The next two witnesses, Peter Gribble and William People, testified to conversations they had with Henry Wehrli regarding James Booth. Peter Gribble, William’s father, testified that he knew James Booth for several years and that James was “pretty rough when drinking.” He claimed that Henry had told him, at least twice, that if James called him “mean names again he would blow his heart out.” William People, a fellow miner who worked with Henry Wehrli, testified that on one occasion Henry told him, and four other miners, that if James Booth ever came into his room and “called him a son of a bitch” that Henry would shoot James.
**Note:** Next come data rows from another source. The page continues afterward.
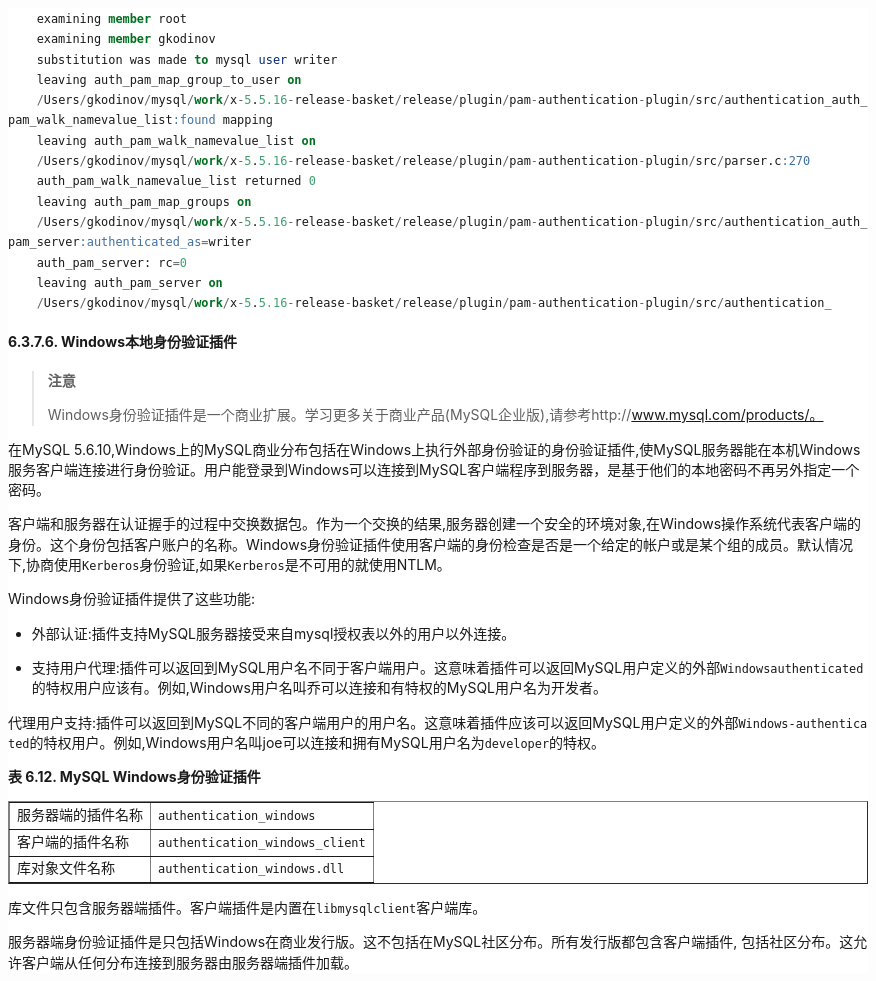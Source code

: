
 ```sql
	examining member root
	examining member gkodinov
	substitution was made to mysql user writer
	leaving auth_pam_map_group_to_user on
    /Users/gkodinov/mysql/work/x-5.5.16-release-basket/release/plugin/pam-authentication-plugin/src/authentication_auth_pam_walk_namevalue_list:found mapping
	leaving auth_pam_walk_namevalue_list on
	/Users/gkodinov/mysql/work/x-5.5.16-release-basket/release/plugin/pam-authentication-plugin/src/parser.c:270
	auth_pam_walk_namevalue_list returned 0
	leaving auth_pam_map_groups on
	/Users/gkodinov/mysql/work/x-5.5.16-release-basket/release/plugin/pam-authentication-plugin/src/authentication_auth_pam_server:authenticated_as=writer
	auth_pam_server: rc=0
	leaving auth_pam_server on
	/Users/gkodinov/mysql/work/x-5.5.16-release-basket/release/plugin/pam-authentication-plugin/src/authentication_
```

#### 6.3.7.6. Windows本地身份验证插件 ####

>**注意**
>
>Windows身份验证插件是一个商业扩展。学习更多关于商业产品(MySQL企业版),请参考http://www.mysql.com/products/。

在MySQL 5.6.10,Windows上的MySQL商业分布包括在Windows上执行外部身份验证的身份验证插件,使MySQL服务器能在本机Windows服务客户端连接进行身份验证。用户能登录到Windows可以连接到MySQL客户端程序到服务器，是基于他们的本地密码不再另外指定一个密码。

客户端和服务器在认证握手的过程中交换数据包。作为一个交换的结果,服务器创建一个安全的环境对象,在Windows操作系统代表客户端的身份。这个身份包括客户账户的名称。Windows身份验证插件使用客户端的身份检查是否是一个给定的帐户或是某个组的成员。默认情况下,协商使用`Kerberos`身份验证,如果`Kerberos`是不可用的就使用NTLM。

Windows身份验证插件提供了这些功能:

* 外部认证:插件支持MySQL服务器接受来自mysql授权表以外的用户以外连接。

* 支持用户代理:插件可以返回到MySQL用户名不同于客户端用户。这意味着插件可以返回MySQL用户定义的外部`Windowsauthenticated`的特权用户应该有。例如,Windows用户名叫乔可以连接和有特权的MySQL用户名为开发者。

代理用户支持:插件可以返回到MySQL不同的客户端用户的用户名。这意味着插件应该可以返回MySQL用户定义的外部`Windows-authenticated`的特权用户。例如,Windows用户名叫joe可以连接和拥有MySQL用户名为`developer`的特权。

<p>
<div class="table">
<a name="idm47311711087328"></a><p class="title"><b>表 6.12. MySQL Windows身份验证插件</b></p>
<div class="table-contents">
<table summary="MySQL Windows Authentication Plugin" border="1"><colgroup><col><col></colgroup><tbody><tr><td scope="row">服务器端的插件名称</td><td><code class="literal">authentication_windows</code></td></tr><tr><td scope="row">客户端的插件名称</td><td><code class="literal">authentication_windows_client</code></td></tr><tr><td scope="row">库对象文件名称</td><td><code class="filename">authentication_windows.dll</code></td></tr></tbody></table>
</div>

库文件只包含服务器端插件。客户端插件是内置在`libmysqlclient`客户端库。

服务器端身份验证插件是只包括Windows在商业发行版。这不包括在MySQL社区分布。所有发行版都包含客户端插件, 包括社区分布。这允许客户端从任何分布连接到服务器由服务器端插件加载。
Dr. John Goudy from Newcomerstown testified that he arrived at the house between 9 am and 10 am to examine the body. He stated that James’s gunshot wound started over his eye and extended backward across his head. Dr. Goudy said that he found wadding and shot inside James skull, but that he had not kept it. Interestingly, Dr. Goudy stated that the wound would be fatal but that he could not state definitively that it killed James, claiming that it could have been “heart trouble, died from fright, or a hundred other things.”
Following the witness testimonies, Henry Wehlri’s attorney made the argument to the court that the accused should be charged with homicide since, he argued, Henry did not shoot James with the intent to kill him. The prosecutor on the other hand argued for the charge of premeditated murder, claiming that Henry’s earlier threats constituted intent. In the end, after reviewing the testimony and evidence, Henry was charged with murder and was sent to the Tuscarawas County Jail to await his trial date.

The next part of this story will profile Henry Wehrli’s defense attorneys.
© Noel B. Poirier, 2020.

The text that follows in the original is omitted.